++++ RECORDS SUPPLIED ++++
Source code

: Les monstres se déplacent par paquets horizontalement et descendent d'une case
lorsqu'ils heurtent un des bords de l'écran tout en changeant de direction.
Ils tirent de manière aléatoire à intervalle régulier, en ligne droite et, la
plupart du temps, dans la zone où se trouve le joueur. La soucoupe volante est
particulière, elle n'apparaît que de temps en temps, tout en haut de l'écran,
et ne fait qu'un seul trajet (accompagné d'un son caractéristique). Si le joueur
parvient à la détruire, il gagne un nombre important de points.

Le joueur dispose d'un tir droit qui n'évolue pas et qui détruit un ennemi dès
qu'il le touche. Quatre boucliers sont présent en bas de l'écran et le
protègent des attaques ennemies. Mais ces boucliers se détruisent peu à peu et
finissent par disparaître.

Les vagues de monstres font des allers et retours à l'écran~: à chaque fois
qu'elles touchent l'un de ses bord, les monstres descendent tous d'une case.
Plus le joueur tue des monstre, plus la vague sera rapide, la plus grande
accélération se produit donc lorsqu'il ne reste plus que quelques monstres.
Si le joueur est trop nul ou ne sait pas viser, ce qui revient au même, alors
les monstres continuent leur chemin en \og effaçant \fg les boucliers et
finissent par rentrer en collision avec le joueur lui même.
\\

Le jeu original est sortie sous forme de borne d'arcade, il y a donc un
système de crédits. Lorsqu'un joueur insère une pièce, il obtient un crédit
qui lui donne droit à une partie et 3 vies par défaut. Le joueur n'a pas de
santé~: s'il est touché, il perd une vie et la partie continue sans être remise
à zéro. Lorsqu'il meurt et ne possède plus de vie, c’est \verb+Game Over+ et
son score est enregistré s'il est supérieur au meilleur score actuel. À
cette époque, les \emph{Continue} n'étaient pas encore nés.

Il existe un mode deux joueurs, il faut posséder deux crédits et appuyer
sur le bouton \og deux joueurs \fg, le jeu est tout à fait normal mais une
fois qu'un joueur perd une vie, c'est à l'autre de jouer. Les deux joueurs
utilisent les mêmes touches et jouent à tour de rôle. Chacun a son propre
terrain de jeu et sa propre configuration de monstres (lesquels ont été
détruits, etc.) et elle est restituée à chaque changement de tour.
++++
__PROBLEM DESCRIPTION__: Your task is to transcribe the listing in full, so that each line reads exactly as before.

__WRITTEN SOLUTION__:
Source code

: Les monstres se déplacent par paquets horizontalement et descendent d'une case
lorsqu'ils heurtent un des bords de l'écran tout en changeant de direction.
Ils tirent de manière aléatoire à intervalle régulier, en ligne droite et, la
plupart du temps, dans la zone où se trouve le joueur. La soucoupe volante est
particulière, elle n'apparaît que de temps en temps, tout en haut de l'écran,
et ne fait qu'un seul trajet (accompagné d'un son caractéristique). Si le joueur
parvient à la détruire, il gagne un nombre important de points.

Le joueur dispose d'un tir droit qui n'évolue pas et qui détruit un ennemi dès
qu'il le touche. Quatre boucliers sont présent en bas de l'écran et le
protègent des attaques ennemies. Mais ces boucliers se détruisent peu à peu et
finissent par disparaître.

Les vagues de monstres font des allers et retours à l'écran~: à chaque fois
qu'elles touchent l'un de ses bord, les monstres descendent tous d'une case.
Plus le joueur tue des monstre, plus la vague sera rapide, la plus grande
accélération se produit donc lorsqu'il ne reste plus que quelques monstres.
Si le joueur est trop nul ou ne sait pas viser, ce qui revient au même, alors
les monstres continuent leur chemin en \og effaçant \fg les boucliers et
finissent par rentrer en collision avec le joueur lui même.
\\

Le jeu original est sortie sous forme de borne d'arcade, il y a donc un
système de crédits. Lorsqu'un joueur insère une pièce, il obtient un crédit
qui lui donne droit à une partie et 3 vies par défaut. Le joueur n'a pas de
santé~: s'il est touché, il perd une vie et la partie continue sans être remise
à zéro. Lorsqu'il meurt et ne possède plus de vie, c’est \verb+Game Over+ et
son score est enregistré s'il est supérieur au meilleur score actuel. À
cette époque, les \emph{Continue} n'étaient pas encore nés.

Il existe un mode deux joueurs, il faut posséder deux crédits et appuyer
sur le bouton \og deux joueurs \fg, le jeu est tout à fait normal mais une
fois qu'un joueur perd une vie, c'est à l'autre de jouer. Les deux joueurs
utilisent les mêmes touches et jouent à tour de rôle. Chacun a son propre
terrain de jeu et sa propre configuration de monstres (lesquels ont été
détruits, etc.) et elle est restituée à chaque changement de tour.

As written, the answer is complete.